「金太郎、結婚!」(集英社文庫・コミック版8巻収録)
金太郎のプロポーズの言葉
『サラリーマン金太郎』第80話では、ついに金太郎が美鈴に結婚を申し込む。そのプロポーズの仕方が、いかにも金太郎らしくてしびれてしまう。
美鈴は金太郎より10歳近く年上で、金太郎よりもはるかに稼ぎ、地位もある銀座の高級クラブのママだ。
その美鈴に、金太郎はプロポーズのあと、はっきりと条件を伝える。まずは店をやめてもらうこと。さらに、今住んでいる高級マンションは美鈴の娘・美々に譲り、金太郎の稼ぎだけで住める部屋に引っ越すこと。箱根の別荘も、ハワイのコンドミニアムも、持っている競走馬もだめだと言う。

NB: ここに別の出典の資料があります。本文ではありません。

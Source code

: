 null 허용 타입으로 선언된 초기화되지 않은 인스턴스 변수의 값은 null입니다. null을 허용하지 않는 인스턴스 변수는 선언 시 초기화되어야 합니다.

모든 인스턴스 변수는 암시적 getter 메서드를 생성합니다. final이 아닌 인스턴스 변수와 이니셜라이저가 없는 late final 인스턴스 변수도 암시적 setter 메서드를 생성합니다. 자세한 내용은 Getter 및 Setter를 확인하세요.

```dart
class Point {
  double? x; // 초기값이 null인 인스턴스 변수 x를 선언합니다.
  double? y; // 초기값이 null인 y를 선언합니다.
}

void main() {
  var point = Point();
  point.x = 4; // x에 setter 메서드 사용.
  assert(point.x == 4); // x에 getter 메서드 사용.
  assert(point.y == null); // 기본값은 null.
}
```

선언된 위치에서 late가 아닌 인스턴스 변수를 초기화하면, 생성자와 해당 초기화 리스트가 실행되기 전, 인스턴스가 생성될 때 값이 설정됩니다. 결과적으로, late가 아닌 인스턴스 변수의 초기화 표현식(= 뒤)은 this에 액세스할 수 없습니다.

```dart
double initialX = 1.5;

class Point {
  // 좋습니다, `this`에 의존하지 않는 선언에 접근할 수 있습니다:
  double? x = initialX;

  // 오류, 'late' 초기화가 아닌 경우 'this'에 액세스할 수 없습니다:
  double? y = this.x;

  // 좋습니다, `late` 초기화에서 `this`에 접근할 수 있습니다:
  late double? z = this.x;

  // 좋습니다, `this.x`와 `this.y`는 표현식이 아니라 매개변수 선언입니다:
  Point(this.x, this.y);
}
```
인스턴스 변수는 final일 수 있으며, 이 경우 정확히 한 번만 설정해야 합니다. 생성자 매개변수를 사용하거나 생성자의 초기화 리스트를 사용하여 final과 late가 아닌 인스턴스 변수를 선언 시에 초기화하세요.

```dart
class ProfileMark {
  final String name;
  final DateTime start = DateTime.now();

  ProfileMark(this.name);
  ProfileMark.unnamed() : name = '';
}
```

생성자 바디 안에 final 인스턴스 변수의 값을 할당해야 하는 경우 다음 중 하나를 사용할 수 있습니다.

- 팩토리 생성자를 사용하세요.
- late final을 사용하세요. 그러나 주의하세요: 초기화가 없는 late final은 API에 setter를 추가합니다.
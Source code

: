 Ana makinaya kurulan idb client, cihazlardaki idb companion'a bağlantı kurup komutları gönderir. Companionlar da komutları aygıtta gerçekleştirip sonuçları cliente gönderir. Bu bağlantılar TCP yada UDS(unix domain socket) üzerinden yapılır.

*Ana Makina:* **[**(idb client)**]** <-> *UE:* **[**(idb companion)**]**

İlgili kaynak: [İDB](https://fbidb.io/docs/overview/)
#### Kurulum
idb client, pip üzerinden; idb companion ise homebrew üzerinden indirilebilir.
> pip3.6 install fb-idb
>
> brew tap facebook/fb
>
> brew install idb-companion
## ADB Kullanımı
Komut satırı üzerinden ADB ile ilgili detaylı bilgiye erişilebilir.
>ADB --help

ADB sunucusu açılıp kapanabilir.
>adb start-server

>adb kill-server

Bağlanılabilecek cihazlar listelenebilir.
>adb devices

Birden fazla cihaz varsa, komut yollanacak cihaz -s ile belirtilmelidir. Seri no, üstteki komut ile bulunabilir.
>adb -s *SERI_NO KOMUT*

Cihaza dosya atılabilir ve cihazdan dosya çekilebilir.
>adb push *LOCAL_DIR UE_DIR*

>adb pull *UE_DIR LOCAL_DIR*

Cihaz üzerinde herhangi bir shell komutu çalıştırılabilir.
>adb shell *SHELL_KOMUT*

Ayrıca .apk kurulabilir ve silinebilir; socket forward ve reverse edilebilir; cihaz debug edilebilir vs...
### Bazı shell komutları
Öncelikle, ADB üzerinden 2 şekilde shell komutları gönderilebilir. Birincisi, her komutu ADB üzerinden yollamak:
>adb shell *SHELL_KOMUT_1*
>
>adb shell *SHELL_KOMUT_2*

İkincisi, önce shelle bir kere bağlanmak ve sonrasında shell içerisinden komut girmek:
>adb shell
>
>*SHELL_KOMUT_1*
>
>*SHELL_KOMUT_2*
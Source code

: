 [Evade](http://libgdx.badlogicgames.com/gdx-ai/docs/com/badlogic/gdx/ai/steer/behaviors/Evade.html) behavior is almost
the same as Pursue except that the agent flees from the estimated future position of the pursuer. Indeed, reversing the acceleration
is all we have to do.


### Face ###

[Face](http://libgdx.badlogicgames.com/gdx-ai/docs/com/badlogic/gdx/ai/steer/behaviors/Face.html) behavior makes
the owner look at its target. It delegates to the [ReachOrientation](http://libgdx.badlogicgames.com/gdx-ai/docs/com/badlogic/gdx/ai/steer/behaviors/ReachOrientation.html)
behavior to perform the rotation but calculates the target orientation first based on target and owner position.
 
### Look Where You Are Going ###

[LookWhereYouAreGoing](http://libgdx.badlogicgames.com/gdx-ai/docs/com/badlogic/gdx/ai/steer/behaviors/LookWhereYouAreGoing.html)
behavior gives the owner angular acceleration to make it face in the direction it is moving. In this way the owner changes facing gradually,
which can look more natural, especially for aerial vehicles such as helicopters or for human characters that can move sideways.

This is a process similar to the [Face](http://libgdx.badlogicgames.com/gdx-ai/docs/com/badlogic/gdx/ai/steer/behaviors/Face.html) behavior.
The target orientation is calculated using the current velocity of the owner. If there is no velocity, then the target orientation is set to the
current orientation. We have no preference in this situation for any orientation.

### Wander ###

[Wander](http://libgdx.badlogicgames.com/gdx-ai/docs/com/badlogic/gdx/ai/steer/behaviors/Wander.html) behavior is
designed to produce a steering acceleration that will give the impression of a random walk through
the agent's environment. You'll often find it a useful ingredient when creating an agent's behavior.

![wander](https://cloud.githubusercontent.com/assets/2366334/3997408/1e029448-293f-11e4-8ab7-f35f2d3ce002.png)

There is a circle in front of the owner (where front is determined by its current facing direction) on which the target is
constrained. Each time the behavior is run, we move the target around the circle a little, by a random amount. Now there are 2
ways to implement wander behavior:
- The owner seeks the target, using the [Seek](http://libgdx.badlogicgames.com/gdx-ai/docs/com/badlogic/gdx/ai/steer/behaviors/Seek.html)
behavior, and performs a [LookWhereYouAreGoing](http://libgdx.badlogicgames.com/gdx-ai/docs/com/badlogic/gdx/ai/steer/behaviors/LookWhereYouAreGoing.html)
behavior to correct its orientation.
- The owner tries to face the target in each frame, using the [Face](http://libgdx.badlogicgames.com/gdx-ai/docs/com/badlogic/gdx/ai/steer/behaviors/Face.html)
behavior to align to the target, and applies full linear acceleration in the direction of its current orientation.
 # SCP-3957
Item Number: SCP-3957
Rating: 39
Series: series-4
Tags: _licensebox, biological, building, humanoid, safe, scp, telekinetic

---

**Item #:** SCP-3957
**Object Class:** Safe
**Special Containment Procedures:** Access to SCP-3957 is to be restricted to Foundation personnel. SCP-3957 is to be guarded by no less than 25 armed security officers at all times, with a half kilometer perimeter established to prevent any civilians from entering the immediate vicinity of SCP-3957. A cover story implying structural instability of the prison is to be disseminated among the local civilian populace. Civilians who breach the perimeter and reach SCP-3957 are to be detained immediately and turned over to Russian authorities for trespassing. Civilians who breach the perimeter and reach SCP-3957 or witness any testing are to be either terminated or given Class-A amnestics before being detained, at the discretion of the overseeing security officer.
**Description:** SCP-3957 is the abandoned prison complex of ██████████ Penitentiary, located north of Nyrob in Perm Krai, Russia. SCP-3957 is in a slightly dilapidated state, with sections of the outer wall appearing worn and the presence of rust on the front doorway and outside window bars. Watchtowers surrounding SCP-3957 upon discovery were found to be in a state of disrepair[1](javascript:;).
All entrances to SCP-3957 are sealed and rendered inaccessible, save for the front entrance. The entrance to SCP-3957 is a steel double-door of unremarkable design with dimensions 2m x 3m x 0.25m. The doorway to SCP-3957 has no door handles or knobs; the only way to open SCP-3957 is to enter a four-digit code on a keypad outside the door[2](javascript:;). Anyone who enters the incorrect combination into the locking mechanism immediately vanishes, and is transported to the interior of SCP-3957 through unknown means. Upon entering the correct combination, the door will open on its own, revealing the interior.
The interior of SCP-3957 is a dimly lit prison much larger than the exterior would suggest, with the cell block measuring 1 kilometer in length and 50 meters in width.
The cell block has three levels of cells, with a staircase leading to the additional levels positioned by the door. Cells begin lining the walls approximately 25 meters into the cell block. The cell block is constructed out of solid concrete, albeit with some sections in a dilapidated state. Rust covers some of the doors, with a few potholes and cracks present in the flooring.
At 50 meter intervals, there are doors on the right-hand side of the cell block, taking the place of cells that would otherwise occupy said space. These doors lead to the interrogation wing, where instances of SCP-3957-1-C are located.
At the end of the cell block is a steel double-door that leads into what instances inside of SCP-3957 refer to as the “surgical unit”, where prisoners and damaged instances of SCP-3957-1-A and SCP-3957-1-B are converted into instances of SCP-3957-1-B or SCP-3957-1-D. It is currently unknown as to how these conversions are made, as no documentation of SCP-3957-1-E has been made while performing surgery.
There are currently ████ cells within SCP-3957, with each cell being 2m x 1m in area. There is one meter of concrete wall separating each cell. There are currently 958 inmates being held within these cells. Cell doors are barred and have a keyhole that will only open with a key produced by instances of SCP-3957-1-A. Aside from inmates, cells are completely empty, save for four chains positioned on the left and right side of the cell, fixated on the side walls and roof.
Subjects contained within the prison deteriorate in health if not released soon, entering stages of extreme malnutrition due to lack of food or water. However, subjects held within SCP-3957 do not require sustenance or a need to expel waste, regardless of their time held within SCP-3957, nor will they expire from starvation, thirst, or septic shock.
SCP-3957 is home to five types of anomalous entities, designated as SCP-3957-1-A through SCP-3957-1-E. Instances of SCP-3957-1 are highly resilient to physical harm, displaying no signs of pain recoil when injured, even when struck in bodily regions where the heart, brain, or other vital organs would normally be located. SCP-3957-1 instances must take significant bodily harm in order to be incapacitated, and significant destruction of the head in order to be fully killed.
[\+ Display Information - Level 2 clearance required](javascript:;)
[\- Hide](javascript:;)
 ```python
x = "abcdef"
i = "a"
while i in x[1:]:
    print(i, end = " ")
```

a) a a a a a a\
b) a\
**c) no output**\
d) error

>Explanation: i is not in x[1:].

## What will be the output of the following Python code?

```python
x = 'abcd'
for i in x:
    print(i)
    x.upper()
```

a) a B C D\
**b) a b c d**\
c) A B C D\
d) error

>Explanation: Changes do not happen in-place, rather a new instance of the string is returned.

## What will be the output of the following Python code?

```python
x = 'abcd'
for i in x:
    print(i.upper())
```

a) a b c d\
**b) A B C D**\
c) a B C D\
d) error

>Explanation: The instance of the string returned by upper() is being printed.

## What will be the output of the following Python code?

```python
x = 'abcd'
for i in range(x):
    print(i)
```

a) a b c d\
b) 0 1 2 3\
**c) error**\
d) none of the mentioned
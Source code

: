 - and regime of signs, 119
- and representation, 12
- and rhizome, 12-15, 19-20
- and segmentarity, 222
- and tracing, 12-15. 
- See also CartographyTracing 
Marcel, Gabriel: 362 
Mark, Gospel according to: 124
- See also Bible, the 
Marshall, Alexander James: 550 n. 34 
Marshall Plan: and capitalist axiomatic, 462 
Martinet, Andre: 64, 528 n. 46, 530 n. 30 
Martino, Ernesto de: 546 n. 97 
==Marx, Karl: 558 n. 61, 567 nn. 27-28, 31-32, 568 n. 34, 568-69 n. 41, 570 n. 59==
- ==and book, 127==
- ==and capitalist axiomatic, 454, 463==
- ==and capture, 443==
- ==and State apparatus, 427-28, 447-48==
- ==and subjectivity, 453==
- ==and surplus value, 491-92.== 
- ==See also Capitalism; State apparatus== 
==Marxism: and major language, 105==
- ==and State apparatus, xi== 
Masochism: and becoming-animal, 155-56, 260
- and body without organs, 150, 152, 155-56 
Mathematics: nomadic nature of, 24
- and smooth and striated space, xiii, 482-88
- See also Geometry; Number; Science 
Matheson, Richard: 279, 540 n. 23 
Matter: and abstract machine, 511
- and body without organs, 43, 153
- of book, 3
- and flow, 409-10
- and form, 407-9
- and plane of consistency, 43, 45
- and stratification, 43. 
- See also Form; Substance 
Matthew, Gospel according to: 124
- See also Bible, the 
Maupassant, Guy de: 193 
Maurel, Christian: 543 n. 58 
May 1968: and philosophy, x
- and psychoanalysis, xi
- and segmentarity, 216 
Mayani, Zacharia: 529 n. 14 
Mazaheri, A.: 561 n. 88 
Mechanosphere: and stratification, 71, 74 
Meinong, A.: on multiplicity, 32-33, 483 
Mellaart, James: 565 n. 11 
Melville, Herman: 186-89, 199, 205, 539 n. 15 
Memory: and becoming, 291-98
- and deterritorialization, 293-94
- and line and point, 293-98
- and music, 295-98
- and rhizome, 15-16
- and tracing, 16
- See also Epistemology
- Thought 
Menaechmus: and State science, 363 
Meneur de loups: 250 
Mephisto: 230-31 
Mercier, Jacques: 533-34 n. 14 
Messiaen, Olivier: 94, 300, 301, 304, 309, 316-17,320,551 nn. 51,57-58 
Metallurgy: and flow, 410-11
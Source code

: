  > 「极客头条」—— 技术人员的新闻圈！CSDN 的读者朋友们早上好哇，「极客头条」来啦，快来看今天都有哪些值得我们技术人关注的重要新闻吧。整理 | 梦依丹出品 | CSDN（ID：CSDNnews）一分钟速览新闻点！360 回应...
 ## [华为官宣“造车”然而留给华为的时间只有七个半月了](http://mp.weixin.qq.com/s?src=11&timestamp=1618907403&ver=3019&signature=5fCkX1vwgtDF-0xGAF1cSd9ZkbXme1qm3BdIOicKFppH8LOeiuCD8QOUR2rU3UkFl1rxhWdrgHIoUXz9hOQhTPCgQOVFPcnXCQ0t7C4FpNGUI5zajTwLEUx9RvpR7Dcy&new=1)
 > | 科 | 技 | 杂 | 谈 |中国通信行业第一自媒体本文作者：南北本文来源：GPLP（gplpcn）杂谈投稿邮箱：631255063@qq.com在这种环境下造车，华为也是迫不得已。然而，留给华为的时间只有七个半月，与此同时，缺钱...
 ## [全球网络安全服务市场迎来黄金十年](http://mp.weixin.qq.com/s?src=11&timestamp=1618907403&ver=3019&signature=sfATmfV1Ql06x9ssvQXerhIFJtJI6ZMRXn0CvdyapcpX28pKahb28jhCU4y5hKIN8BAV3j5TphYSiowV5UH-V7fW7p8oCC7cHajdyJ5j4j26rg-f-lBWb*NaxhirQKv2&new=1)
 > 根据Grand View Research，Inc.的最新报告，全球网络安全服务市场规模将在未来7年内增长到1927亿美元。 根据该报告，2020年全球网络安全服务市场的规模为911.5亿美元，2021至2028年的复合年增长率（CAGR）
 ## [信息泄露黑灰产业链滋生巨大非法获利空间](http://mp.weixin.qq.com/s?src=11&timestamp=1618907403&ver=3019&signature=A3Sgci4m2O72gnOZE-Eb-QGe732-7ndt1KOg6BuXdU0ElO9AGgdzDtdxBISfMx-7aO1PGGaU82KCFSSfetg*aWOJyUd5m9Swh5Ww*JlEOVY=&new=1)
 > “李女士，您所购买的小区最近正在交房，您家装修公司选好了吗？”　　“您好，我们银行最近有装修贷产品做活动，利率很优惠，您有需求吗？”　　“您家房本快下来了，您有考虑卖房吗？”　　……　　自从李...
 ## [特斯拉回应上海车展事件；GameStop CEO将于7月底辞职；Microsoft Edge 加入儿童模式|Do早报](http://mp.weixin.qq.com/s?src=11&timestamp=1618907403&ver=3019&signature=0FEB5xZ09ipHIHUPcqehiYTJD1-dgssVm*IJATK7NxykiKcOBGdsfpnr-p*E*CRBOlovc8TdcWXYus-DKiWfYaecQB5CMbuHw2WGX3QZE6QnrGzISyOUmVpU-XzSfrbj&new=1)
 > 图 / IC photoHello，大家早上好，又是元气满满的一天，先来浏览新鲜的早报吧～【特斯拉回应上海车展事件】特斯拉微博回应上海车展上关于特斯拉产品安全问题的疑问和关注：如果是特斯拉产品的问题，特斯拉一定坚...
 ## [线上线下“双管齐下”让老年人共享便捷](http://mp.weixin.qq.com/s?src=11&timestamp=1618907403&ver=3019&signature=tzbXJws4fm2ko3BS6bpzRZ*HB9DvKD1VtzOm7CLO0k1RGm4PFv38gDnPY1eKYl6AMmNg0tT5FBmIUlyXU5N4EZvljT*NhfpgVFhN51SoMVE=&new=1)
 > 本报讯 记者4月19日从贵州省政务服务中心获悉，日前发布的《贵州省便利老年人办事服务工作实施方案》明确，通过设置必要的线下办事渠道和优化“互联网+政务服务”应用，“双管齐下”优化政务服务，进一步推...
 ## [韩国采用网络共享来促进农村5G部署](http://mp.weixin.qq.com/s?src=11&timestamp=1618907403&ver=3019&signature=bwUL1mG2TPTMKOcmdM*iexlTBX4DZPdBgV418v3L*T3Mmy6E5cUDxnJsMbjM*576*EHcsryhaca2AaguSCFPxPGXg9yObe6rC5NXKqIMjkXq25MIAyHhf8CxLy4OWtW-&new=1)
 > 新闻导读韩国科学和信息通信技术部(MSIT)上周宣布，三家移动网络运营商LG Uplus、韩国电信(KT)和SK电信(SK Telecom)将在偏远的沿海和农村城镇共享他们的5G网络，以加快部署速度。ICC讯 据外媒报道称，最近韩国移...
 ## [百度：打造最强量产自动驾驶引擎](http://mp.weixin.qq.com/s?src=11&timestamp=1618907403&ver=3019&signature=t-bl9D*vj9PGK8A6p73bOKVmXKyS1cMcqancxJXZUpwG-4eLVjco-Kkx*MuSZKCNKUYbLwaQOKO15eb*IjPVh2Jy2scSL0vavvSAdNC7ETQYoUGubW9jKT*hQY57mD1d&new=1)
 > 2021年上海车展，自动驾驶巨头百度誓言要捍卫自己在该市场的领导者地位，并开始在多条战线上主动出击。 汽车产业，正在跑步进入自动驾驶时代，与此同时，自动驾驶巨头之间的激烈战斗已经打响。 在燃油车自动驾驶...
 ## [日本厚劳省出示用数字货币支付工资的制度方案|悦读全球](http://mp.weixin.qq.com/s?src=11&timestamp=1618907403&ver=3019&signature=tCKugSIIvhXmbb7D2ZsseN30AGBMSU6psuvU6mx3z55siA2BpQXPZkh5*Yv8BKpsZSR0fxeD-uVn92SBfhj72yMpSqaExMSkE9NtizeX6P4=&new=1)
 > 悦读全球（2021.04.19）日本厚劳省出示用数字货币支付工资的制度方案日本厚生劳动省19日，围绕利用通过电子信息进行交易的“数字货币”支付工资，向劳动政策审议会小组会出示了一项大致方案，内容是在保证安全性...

普通に考えれば、金太郎のほうが相手の豊かさに乗る形になってもおかしくない。だが金太郎は、そうしない。そのうえで、ひとつだけ美鈴と約束する。
「大事にする……。歳とってもふたりで手をつないで海岸を歩こう」
この言葉には、金太郎の自信と責任感がにじんでいる。贅沢な暮らしができる美鈴を、自分の人生の中に迎え入れ、自分が責任を持って生きていく。その覚悟を、金太郎は口にしている。
今も昔も、幸せの形はひとつではない。だが、この関白宣言のようなプロポーズが心に強く残るのは、美鈴が心底幸せそうな顔をしているからだろう。
二人のこの場面は、ぜひ漫画でも読んでほしい。